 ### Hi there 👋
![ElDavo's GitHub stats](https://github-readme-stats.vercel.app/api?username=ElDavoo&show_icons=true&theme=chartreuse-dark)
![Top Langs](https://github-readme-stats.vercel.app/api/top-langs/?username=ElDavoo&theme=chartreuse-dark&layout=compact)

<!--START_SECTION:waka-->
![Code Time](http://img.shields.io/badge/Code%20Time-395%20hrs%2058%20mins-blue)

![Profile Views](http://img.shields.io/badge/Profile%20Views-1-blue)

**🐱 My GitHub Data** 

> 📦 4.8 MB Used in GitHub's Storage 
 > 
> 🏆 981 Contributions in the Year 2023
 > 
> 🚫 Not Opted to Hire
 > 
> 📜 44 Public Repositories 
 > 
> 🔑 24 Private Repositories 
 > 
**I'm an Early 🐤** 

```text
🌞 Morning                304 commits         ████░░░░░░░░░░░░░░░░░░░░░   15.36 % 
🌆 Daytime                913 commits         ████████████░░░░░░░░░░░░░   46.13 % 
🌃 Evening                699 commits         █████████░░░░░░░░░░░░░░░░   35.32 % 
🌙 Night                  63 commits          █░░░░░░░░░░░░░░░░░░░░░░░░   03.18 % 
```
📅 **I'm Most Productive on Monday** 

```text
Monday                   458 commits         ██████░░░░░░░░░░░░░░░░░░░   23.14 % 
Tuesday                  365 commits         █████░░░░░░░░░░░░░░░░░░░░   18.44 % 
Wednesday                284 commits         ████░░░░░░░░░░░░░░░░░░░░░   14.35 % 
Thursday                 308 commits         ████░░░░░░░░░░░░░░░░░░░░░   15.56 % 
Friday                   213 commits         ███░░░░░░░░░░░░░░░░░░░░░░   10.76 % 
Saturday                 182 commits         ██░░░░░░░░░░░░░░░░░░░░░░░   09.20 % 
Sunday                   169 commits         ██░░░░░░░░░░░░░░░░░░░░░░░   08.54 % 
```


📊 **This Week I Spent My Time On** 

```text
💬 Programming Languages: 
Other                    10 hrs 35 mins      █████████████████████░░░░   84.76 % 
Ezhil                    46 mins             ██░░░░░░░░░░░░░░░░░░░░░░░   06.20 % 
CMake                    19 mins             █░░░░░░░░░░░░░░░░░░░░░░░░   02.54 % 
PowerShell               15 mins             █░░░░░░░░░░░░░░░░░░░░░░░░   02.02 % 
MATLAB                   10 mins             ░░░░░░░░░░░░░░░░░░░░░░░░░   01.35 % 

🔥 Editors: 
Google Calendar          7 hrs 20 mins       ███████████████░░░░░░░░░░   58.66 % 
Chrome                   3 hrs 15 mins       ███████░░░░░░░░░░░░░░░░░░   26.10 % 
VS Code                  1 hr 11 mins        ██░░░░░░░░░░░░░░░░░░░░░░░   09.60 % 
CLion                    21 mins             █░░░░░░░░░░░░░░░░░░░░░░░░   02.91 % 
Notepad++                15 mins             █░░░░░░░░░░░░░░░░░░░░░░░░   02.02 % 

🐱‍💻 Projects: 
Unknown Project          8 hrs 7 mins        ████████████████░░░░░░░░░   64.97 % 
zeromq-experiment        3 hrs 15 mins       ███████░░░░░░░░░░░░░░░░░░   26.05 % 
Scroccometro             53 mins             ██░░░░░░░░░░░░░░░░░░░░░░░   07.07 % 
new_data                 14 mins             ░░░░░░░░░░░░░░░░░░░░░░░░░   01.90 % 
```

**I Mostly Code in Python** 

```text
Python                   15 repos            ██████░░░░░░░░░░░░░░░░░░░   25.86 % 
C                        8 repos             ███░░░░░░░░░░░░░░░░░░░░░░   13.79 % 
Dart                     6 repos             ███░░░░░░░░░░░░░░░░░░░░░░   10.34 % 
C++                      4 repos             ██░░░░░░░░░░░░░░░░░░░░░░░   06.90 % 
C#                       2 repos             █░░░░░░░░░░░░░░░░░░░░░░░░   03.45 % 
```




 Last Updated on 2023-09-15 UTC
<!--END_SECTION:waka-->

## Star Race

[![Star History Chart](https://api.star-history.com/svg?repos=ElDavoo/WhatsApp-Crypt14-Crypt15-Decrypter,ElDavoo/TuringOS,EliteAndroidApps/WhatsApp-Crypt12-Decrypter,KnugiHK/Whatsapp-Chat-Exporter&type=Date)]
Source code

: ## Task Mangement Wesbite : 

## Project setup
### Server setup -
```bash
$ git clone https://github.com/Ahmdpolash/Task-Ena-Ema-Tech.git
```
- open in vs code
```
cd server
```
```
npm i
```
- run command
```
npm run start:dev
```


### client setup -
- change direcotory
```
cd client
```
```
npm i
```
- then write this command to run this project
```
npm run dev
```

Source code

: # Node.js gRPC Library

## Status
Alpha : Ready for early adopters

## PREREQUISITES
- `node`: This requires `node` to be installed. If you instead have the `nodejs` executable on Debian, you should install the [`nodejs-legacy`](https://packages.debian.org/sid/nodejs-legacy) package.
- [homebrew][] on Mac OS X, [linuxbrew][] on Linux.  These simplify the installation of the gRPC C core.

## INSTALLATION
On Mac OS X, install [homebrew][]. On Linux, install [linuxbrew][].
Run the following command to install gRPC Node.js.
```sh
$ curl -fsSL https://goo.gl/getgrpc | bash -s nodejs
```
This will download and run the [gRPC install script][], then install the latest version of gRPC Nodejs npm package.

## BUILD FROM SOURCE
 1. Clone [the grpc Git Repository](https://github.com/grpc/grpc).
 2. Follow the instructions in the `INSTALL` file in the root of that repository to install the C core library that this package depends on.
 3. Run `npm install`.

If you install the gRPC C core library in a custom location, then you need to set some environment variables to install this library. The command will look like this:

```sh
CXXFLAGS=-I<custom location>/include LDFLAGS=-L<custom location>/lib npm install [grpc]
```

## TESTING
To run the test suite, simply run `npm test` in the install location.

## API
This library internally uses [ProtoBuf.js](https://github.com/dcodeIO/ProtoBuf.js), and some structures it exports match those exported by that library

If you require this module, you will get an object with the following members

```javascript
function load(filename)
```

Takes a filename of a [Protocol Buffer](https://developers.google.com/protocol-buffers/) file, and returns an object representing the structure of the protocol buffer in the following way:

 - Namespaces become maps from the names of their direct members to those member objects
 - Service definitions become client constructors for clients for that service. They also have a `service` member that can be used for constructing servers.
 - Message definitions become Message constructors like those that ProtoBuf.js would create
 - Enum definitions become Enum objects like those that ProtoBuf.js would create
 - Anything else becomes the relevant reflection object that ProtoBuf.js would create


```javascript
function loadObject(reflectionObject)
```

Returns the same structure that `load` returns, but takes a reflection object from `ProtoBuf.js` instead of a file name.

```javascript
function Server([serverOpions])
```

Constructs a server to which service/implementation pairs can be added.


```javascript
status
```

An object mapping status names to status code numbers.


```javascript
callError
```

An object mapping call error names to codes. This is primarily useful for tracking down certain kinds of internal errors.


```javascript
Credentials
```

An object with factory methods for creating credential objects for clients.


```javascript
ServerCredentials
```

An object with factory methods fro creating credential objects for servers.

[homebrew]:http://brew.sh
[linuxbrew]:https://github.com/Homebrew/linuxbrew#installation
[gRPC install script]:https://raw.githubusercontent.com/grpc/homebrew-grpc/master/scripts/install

◆ Required work ◆
Find the word "core" in the data and show each line that holds it.

◆ Answer section ◆
- [homebrew][] on Mac OS X, [linuxbrew][] on Linux.  These simplify the installation of the gRPC C core.
 2. Follow the instructions in the `INSTALL` file in the root of that repository to install the C core library that this package depends on.
If you install the gRPC C core library in a custom location, then you need to set some environment variables to install this library. The command will look like this:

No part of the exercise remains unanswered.